If the IIS software is in the win2k box and it was set up with the default options, then you’ll need to ensure that both the samba package and your web browser and email client are the stock opensuse ones (the versions coming from the developper’s website won’t work, opera doesn’t work neither). The reason is that the NTLM authentication system in IIS does a propietary “handshake” that is designed to prevent any non-microsoft browser or email client from accesing contents server through IIS (this archived page explains more about how the NTLM authentication works (note that at the time that page was up microsoft only had that technology in their proxy server software, they added it to their IIS web server software later, also note that originally the NTLM only allowed IE/OE, currently they expanded the list of allowed internet apps to include the web browsers and email clients included in opensuse/SLED/SLES.)).
You obviously know something about IIS since I don’t think I said that the server was a W2K machine - yes it is. I believe the IIS is a stock configuration although it was a while ago that I set it up. The Samba and web browser on the Linux machine here are stock 11.3 although I had a bit of help from the people here on the Samba. At any rate, it all works now.
Question for you. I am thinking about changing the home server to XP. Is there a similar IIS in XP? I have no good reason for switching to XP really, just that if it is newer it must be better (ha!). Or should I just stick with the W2K? If it ain’t broke, don’t fix it!
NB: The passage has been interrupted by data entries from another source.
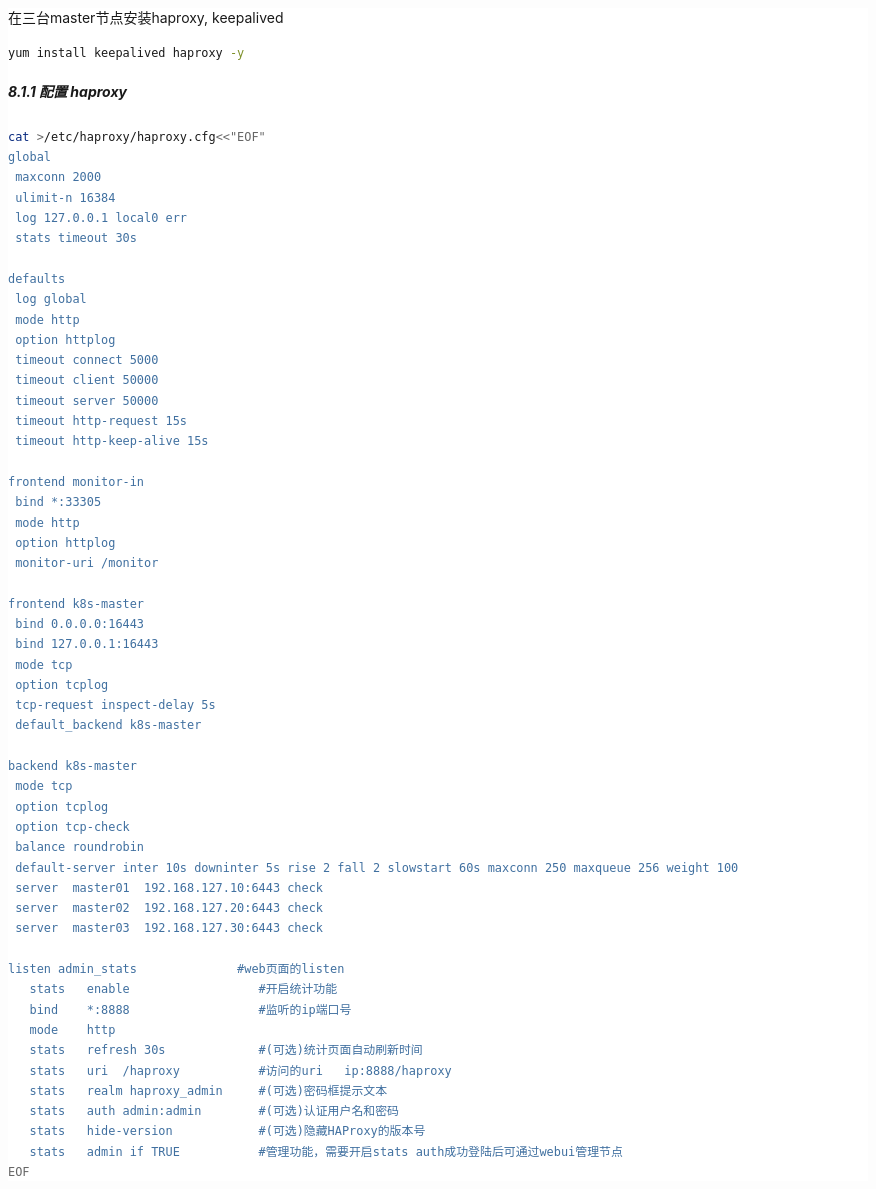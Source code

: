 在三台master节点安装haproxy, keepalived

```sh
yum install keepalived haproxy -y
```

##### 8.1.1 配置 haproxy

```sh
cat >/etc/haproxy/haproxy.cfg<<"EOF"
global
 maxconn 2000
 ulimit-n 16384
 log 127.0.0.1 local0 err
 stats timeout 30s

defaults
 log global
 mode http
 option httplog
 timeout connect 5000
 timeout client 50000
 timeout server 50000
 timeout http-request 15s
 timeout http-keep-alive 15s

frontend monitor-in
 bind *:33305
 mode http
 option httplog
 monitor-uri /monitor

frontend k8s-master
 bind 0.0.0.0:16443
 bind 127.0.0.1:16443
 mode tcp
 option tcplog
 tcp-request inspect-delay 5s
 default_backend k8s-master

backend k8s-master
 mode tcp
 option tcplog
 option tcp-check
 balance roundrobin
 default-server inter 10s downinter 5s rise 2 fall 2 slowstart 60s maxconn 250 maxqueue 256 weight 100
 server  master01  192.168.127.10:6443 check
 server  master02  192.168.127.20:6443 check
 server  master03  192.168.127.30:6443 check

listen admin_stats              #web页面的listen
   stats   enable                  #开启统计功能
   bind    *:8888                  #监听的ip端口号
   mode    http
   stats   refresh 30s             #(可选)统计页面自动刷新时间
   stats   uri  /haproxy           #访问的uri   ip:8888/haproxy
   stats   realm haproxy_admin     #(可选)密码框提示文本
   stats   auth admin:admin        #(可选)认证用户名和密码
   stats   hide-version            #(可选)隐藏HAProxy的版本号
   stats   admin if TRUE           #管理功能，需要开启stats auth成功登陆后可通过webui管理节点
EOF
```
Yes. There are versions of IIS for windows xp, windows vista and windows 7. Also windows server 2003, 2003r2, 2008 and 2008 r2 comes with versions of IIS preinstalled. As to how do I knew about IIS, well, in your first post of this thread you mention this:
I knew that IIS was on the windows server because IIS is a windows-only web-server software meant to compete with apache. Also I knew about the NTLM authentication feature because this particular feature was one of the things microsoft did to take netscape out of the market back in mid-90s (remember the NS4-IE4 browser wars). The NTLM authentication feature appeared first in microsoft’s proxy server software (MS proxy), but at late 90s they ported it to the version of IIS that was supposed to ship with windows xp (this was back when it was still called Windows “Whistler”), this version of IIS was later made into a separate app for windows xp and a newer release was added to windows server 2003.